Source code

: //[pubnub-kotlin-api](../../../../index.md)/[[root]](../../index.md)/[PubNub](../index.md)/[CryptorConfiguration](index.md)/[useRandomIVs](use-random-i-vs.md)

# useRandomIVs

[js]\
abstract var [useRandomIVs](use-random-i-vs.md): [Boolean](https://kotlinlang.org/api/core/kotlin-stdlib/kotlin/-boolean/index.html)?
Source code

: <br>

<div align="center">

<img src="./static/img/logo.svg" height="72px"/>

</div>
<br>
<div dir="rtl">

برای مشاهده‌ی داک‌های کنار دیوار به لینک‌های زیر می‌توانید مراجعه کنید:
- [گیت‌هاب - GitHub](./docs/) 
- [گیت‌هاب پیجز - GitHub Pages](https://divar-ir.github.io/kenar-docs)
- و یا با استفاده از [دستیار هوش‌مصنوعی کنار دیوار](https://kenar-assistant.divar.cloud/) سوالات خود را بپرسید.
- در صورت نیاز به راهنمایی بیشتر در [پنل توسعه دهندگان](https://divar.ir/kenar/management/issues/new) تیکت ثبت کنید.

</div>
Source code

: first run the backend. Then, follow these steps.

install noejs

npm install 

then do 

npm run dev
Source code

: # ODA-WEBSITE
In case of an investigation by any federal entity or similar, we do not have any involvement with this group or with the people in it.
◆ ◆ ◆
▸ **WHAT YOU NEED TO DO**
Return every line from the one holding "npm run dev" through the end of the data, exactly as it appears, with both ends kept and nothing else.

▸ **OUTPUT FOR THIS EXERCISE**
npm run dev
Source code

: # ODA-WEBSITE
In case of an investigation by any federal entity or similar, we do not have any involvement with this group or with the people in it.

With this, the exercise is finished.